(DATA RECORDS begins)

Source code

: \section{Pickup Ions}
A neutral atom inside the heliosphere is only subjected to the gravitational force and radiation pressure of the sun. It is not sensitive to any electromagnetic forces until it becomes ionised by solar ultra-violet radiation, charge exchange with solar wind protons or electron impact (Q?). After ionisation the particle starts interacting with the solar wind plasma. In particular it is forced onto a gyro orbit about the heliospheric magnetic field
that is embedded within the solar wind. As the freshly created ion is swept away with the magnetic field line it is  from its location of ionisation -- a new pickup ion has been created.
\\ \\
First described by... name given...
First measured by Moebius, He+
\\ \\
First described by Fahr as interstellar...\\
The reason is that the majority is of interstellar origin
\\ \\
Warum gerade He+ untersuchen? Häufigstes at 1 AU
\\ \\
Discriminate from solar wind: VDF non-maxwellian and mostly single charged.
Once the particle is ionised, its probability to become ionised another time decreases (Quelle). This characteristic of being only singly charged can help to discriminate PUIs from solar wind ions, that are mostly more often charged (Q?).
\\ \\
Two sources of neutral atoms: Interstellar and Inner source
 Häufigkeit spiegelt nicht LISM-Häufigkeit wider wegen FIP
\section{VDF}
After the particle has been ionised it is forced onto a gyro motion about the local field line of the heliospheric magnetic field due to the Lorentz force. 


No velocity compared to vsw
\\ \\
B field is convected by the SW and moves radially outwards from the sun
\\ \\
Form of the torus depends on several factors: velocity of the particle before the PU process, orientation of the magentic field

(DATA RECORDS ends)

▶ ACTIVITY
The lines you return should be those above that contain the word "wind", every one of them.

▶ SOLUTION TO THE PROBLEM
A neutral atom inside the heliosphere is only subjected to the gravitational force and radiation pressure of the sun. It is not sensitive to any electromagnetic forces until it becomes ionised by solar ultra-violet radiation, charge exchange with solar wind protons or electron impact (Q?). After ionisation the particle starts interacting with the solar wind plasma. In particular it is forced onto a gyro orbit about the heliospheric magnetic field
that is embedded within the solar wind. As the freshly created ion is swept away with the magnetic field line it is  from its location of ionisation -- a new pickup ion has been created.
Discriminate from solar wind: VDF non-maxwellian and mostly single charged.
Once the particle is ionised, its probability to become ionised another time decreases (Quelle). This characteristic of being only singly charged can help to discriminate PUIs from solar wind ions, that are mostly more often charged (Q?).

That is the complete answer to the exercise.